- MATERIAL PROVIDED -
#####
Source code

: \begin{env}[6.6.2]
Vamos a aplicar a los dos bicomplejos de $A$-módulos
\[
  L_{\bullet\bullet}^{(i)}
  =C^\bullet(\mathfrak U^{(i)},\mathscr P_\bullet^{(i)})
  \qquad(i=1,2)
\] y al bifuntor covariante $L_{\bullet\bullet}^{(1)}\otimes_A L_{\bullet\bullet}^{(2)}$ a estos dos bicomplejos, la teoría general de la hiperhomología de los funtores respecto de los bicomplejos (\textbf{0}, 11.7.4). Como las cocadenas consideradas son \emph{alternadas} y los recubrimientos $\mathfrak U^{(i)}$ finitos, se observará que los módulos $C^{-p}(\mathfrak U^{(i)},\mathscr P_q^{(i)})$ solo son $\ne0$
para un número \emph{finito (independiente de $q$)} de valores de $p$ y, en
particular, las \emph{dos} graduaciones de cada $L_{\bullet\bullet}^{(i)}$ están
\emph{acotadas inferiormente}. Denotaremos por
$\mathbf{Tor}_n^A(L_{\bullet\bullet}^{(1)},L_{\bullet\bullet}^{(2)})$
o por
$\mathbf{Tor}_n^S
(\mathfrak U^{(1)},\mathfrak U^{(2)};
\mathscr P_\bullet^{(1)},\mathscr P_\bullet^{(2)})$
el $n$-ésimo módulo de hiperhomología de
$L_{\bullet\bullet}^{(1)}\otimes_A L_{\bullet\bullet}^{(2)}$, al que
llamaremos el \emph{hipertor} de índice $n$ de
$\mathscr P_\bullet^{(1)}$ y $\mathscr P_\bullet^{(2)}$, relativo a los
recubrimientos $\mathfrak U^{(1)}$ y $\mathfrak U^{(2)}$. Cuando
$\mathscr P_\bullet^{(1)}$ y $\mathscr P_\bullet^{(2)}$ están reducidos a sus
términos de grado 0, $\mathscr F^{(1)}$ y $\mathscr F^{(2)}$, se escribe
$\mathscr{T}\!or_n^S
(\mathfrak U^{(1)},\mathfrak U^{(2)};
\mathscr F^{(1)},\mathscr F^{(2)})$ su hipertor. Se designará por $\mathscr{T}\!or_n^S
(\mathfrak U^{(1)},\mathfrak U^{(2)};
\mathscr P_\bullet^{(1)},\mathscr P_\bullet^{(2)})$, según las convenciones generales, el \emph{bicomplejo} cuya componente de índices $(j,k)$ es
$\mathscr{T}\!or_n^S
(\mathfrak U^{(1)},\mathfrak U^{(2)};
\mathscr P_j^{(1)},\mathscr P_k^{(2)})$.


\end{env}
#####
- WHAT THIS TASK INVOLVES -
Every single line in the records above must be written out exactly.

- ANSWER SECTION -
Source code

: \begin{env}[6.6.2]
Vamos a aplicar a los dos bicomplejos de $A$-módulos
\[
  L_{\bullet\bullet}^{(i)}
  =C^\bullet(\mathfrak U^{(i)},\mathscr P_\bullet^{(i)})
  \qquad(i=1,2)
\] y al bifuntor covariante $L_{\bullet\bullet}^{(1)}\otimes_A L_{\bullet\bullet}^{(2)}$ a estos dos bicomplejos, la teoría general de la hiperhomología de los funtores respecto de los bicomplejos (\textbf{0}, 11.7.4). Como las cocadenas consideradas son \emph{alternadas} y los recubrimientos $\mathfrak U^{(i)}$ finitos, se observará que los módulos $C^{-p}(\mathfrak U^{(i)},\mathscr P_q^{(i)})$ solo son $\ne0$
para un número \emph{finito (independiente de $q$)} de valores de $p$ y, en
particular, las \emph{dos} graduaciones de cada $L_{\bullet\bullet}^{(i)}$ están
\emph{acotadas inferiormente}. Denotaremos por
$\mathbf{Tor}_n^A(L_{\bullet\bullet}^{(1)},L_{\bullet\bullet}^{(2)})$
o por
$\mathbf{Tor}_n^S
(\mathfrak U^{(1)},\mathfrak U^{(2)};
\mathscr P_\bullet^{(1)},\mathscr P_\bullet^{(2)})$
el $n$-ésimo módulo de hiperhomología de
$L_{\bullet\bullet}^{(1)}\otimes_A L_{\bullet\bullet}^{(2)}$, al que
llamaremos el \emph{hipertor} de índice $n$ de
$\mathscr P_\bullet^{(1)}$ y $\mathscr P_\bullet^{(2)}$, relativo a los
recubrimientos $\mathfrak U^{(1)}$ y $\mathfrak U^{(2)}$. Cuando
$\mathscr P_\bullet^{(1)}$ y $\mathscr P_\bullet^{(2)}$ están reducidos a sus
términos de grado 0, $\mathscr F^{(1)}$ y $\mathscr F^{(2)}$, se escribe
$\mathscr{T}\!or_n^S
(\mathfrak U^{(1)},\mathfrak U^{(2)};
\mathscr F^{(1)},\mathscr F^{(2)})$ su hipertor. Se designará por $\mathscr{T}\!or_n^S
(\mathfrak U^{(1)},\mathfrak U^{(2)};
\mathscr P_\bullet^{(1)},\mathscr P_\bullet^{(2)})$, según las convenciones generales, el \emph{bicomplejo} cuya componente de índices $(j,k)$ es
$\mathscr{T}\!or_n^S
(\mathfrak U^{(1)},\mathfrak U^{(2)};
\mathscr P_j^{(1)},\mathscr P_k^{(2)})$.


\end{env}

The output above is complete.